Another way to visualize this persistence data is through what is called the persistence diagram. This is constructed by taking all (birth point, death point) pairs from the persistence diagram and plot them as x- and y- coordinates. A hole in the data that persisted for a very short time would lie very close to the (y = x) line, whereas one that persisted for longer would lie farther away. Below is the persistence diagram for the above point cloud
The (k^{th} \textit{Betti number}) of a simplicial complex (S) is the rank of the (k^{th}) homology group, $H_k(S)$, and is denoted by (\beta_k). For intuition, if $H_k(S)$ were a vector space, the analogous quantity to the Betti number would be the dimension of the vector space; i.e. the number of basis vectors in a basis for the vector space. We can revise our image to
In the depiction above, note that (0 \leq k < 2).

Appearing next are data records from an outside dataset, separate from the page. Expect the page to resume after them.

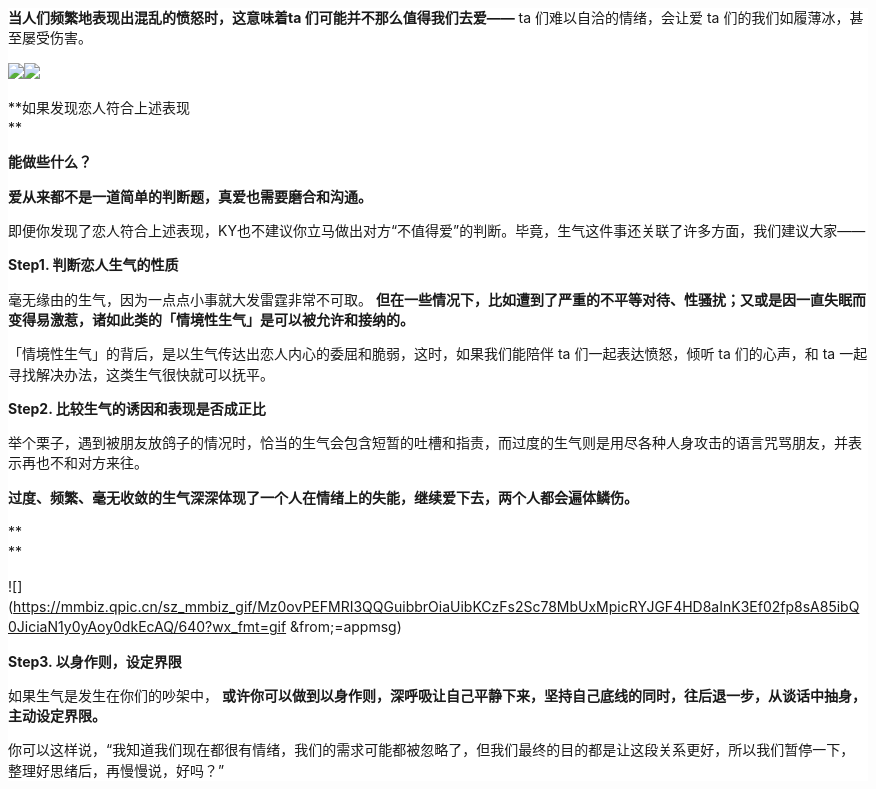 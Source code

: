  
  

  

 **当人们频繁地表现出混乱的愤怒时，这意味着ta 们可能并不那么值得我们去爱——** ta 们难以自洽的情绪，会让爱 ta
们的我们如履薄冰，甚至屡受伤害。

  

![](https://mmbiz.qpic.cn/sz_mmbiz_gif/Mz0ovPEFMRI3QQGuibbrOiaUibKCzFs2Sc7nUtbXbf89dasK2S6oGVeGyMUgGo04fiaIopRB300BgBicwuwSsfBjbSg/640?wx_fmt=gif&from;=appmsg)![](https://mmbiz.qpic.cn/sz_mmbiz_png/Mz0ovPEFMRI3QQGuibbrOiaUibKCzFs2Sc79VKfmLNNiaYl3YA2hFO2D2wVGhE3sPMBmglE5RubbTnjftEkhEZ9L5w/640?wx_fmt=png&from;=appmsg)

 **如果发现恋人符合上述表现  
**

 **能做些什么？**

  

 **爱从来都不是一道简单的判断题，真爱也需要磨合和沟通。**

  

即便你发现了恋人符合上述表现，KY也不建议你立马做出对方“不值得爱”的判断。毕竟，生气这件事还关联了许多方面，我们建议大家——

  

 **Step1. 判断恋人生气的性质**

  

毫无缘由的生气，因为一点点小事就大发雷霆非常不可取。
**但在一些情况下，比如遭到了严重的不平等对待、性骚扰；又或是因一直失眠而变得易激惹，诸如此类的「情境性生气」是可以被允许和接纳的。**

  

「情境性生气」的背后，是以生气传达出恋人内心的委屈和脆弱，这时，如果我们能陪伴 ta 们一起表达愤怒，倾听 ta 们的心声，和 ta
一起寻找解决办法，这类生气很快就可以抚平。

  

 **Step2. 比较生气的诱因和表现是否成正比**

  

举个栗子，遇到被朋友放鸽子的情况时，恰当的生气会包含短暂的吐槽和指责，而过度的生气则是用尽各种人身攻击的语言咒骂朋友，并表示再也不和对方来往。

  

 **过度、频繁、毫无收敛的生气深深体现了一个人在情绪上的失能，继续爱下去，两个人都会遍体鳞伤。**

 **  
**

![](https://mmbiz.qpic.cn/sz_mmbiz_gif/Mz0ovPEFMRI3QQGuibbrOiaUibKCzFs2Sc78MbUxMpicRYJGF4HD8aInK3Ef02fp8sA85ibQ0JiciaN1y0yAoy0dkEcAQ/640?wx_fmt=gif
&from;=appmsg)

  

 **Step3. 以身作则，设定界限**

  

如果生气是发生在你们的吵架中， **或许你可以做到以身作则，深呼吸让自己平静下来，坚持自己底线的同时，往后退一步，从谈话中抽身，主动设定界限。**

  

你可以这样说，“我知道我们现在都很有情绪，我们的需求可能都被忽略了，但我们最终的目的都是让这段关系更好，所以我们暂停一下，整理好思绪后，再慢慢说，好吗？”

  
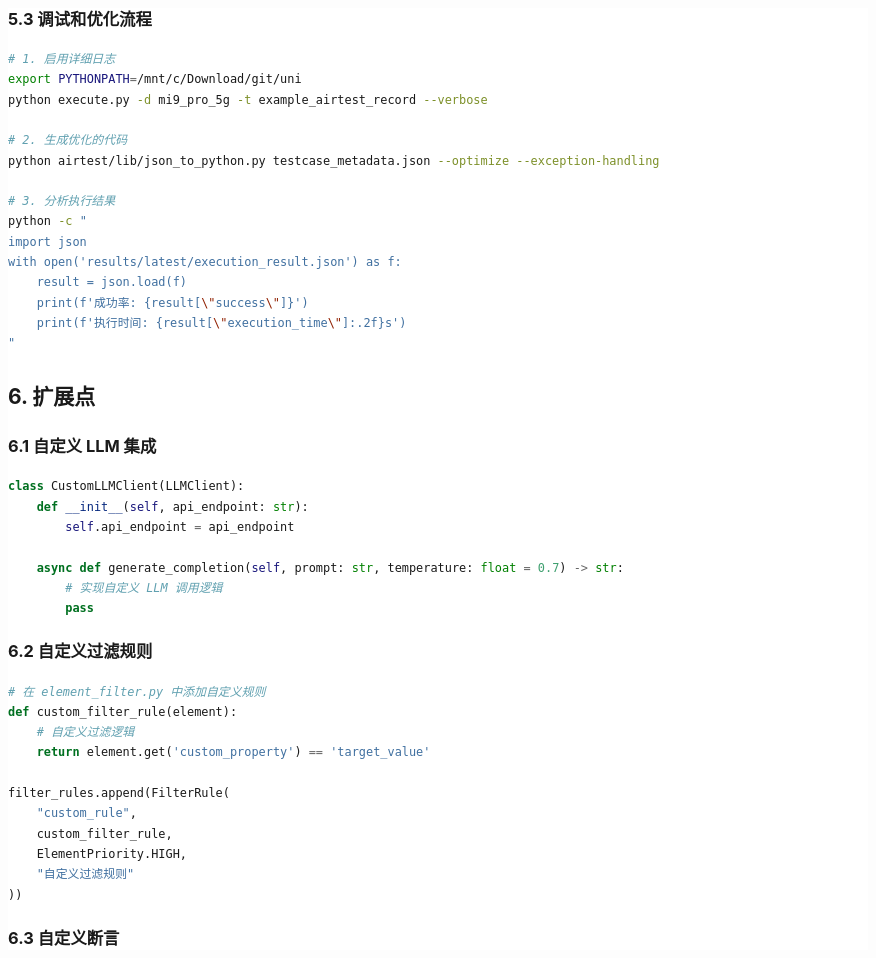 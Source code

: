### 5.3 调试和优化流程

```bash
# 1. 启用详细日志
export PYTHONPATH=/mnt/c/Download/git/uni
python execute.py -d mi9_pro_5g -t example_airtest_record --verbose

# 2. 生成优化的代码
python airtest/lib/json_to_python.py testcase_metadata.json --optimize --exception-handling

# 3. 分析执行结果
python -c "
import json
with open('results/latest/execution_result.json') as f:
    result = json.load(f)
    print(f'成功率: {result[\"success\"]}')
    print(f'执行时间: {result[\"execution_time\"]:.2f}s')
"
```

## 6. 扩展点

### 6.1 自定义 LLM 集成

```python
class CustomLLMClient(LLMClient):
    def __init__(self, api_endpoint: str):
        self.api_endpoint = api_endpoint
    
    async def generate_completion(self, prompt: str, temperature: float = 0.7) -> str:
        # 实现自定义 LLM 调用逻辑
        pass
```

### 6.2 自定义过滤规则

```python
# 在 element_filter.py 中添加自定义规则
def custom_filter_rule(element):
    # 自定义过滤逻辑
    return element.get('custom_property') == 'target_value'

filter_rules.append(FilterRule(
    "custom_rule",
    custom_filter_rule,
    ElementPriority.HIGH,
    "自定义过滤规则"
))
```

### 6.3 自定义断言

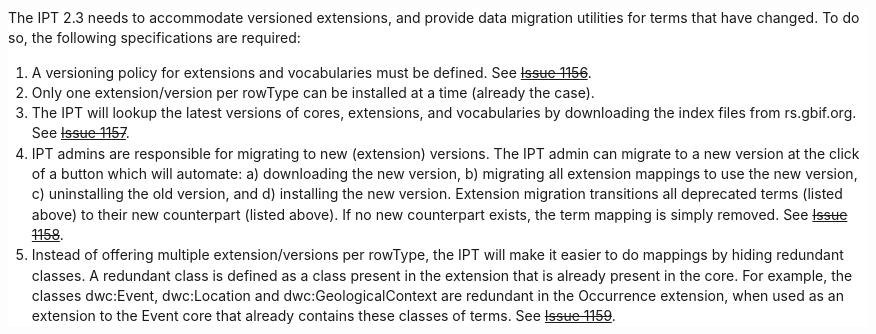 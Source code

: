 The IPT 2.3 needs to accommodate versioned extensions, and provide data migration utilities for terms that have changed. To do so, the following specifications are required: 

  1. A versioning policy for extensions and vocabularies must be defined. See [~~Issue 1156~~](https://github.com/gbif/ipt/issues/1156).
  2. Only one extension/version per rowType can be installed at a time (already the case). 
  3. The IPT will lookup the latest versions of cores, extensions, and vocabularies by downloading the index files from rs.gbif.org. See [~~Issue 1157~~](https://github.com/gbif/ipt/issues/1157).
  4. IPT admins are responsible for migrating to new (extension) versions. The IPT admin can migrate to a new version at the click of a button which will automate: a) downloading the new version, b) migrating all extension mappings to use the new version, c) uninstalling the old version, and d) installing the new version. Extension migration transitions all deprecated terms (listed above) to their new counterpart (listed above). If no new counterpart exists, the term mapping is simply removed. See [~~Issue 1158~~](https://github.com/gbif/ipt/issues/1158).
  5. Instead of offering multiple extension/versions per rowType, the IPT will make it easier to do mappings by hiding redundant classes. A redundant class is defined as a class present in the extension that is already present in the core. For example, the classes dwc:Event, dwc:Location and dwc:GeologicalContext are redundant in the Occurrence extension, when used as an extension to the Event core that already contains these classes of terms. See [~~Issue 1159~~](https://github.com/gbif/ipt/issues/1159).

We can then arrange the Betti numbers in a matrix form with dimensions (n_{\epsilon}\times d), where (n_{\epsilon}) is the number of choices for epsilon. In practice, we have to choose a finite set of (\epsilon) to use when building the Rips filtration. And (d) is the dimension of the data. In these depictions, (d = 2).

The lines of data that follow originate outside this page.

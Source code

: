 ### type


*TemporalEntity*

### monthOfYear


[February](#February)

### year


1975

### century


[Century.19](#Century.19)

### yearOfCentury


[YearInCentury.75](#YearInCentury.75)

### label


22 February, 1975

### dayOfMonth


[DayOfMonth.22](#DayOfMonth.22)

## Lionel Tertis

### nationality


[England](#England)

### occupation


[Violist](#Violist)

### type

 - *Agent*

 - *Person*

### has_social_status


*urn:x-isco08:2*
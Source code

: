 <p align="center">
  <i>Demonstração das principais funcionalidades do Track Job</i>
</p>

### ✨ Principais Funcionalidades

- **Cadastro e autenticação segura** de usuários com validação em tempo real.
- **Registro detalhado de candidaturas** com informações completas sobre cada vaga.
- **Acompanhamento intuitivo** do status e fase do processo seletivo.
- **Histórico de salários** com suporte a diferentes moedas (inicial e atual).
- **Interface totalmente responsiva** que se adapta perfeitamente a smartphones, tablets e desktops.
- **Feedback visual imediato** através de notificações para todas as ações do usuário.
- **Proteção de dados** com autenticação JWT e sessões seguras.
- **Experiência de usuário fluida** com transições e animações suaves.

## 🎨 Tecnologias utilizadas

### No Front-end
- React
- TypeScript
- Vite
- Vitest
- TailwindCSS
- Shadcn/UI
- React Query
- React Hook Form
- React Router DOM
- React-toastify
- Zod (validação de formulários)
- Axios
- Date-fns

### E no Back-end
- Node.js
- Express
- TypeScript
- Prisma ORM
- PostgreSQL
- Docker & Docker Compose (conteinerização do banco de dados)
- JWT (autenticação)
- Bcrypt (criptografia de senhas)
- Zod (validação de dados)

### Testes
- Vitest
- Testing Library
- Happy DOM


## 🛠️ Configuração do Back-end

Graphing the columns of this matrix as line plots can lead to interesting interpretable results.
The point cloud depicted above looks roughly like a circle–but it has some “noise” in the data. But intuitively, we would say the data looks like it has one component, with a “hole” in the center of it. In terms of homology, we should have (H_0 \equiv \mathbb{Z}), and (H_1 \equiv \mathbb{Z}). Looking at the graphs, we see that the graph on the left, which is the Betti numbers of all the (0^{th}) homology groups starts high and levels out at 1. Thus, for most of the values of (\epsilon), the Betti numbers tell us that the space formed by the point cloud has one component. So we would conclude–pretending we don’t know what our data set looks like– that our data set is laid out in a single general component. Now looking at the graph on the right, we see that it levels out at 1. Through similar reasoning using Betti numbers, we can reasonably conclude that our data is laid out in a way that has a single 1-dimensional “hole” in it.
Hopefully now we have a better idea behind homology, persistent homology, and Betti numbers, and how they are constructed. In a later post, we will explore some applications of these ideas.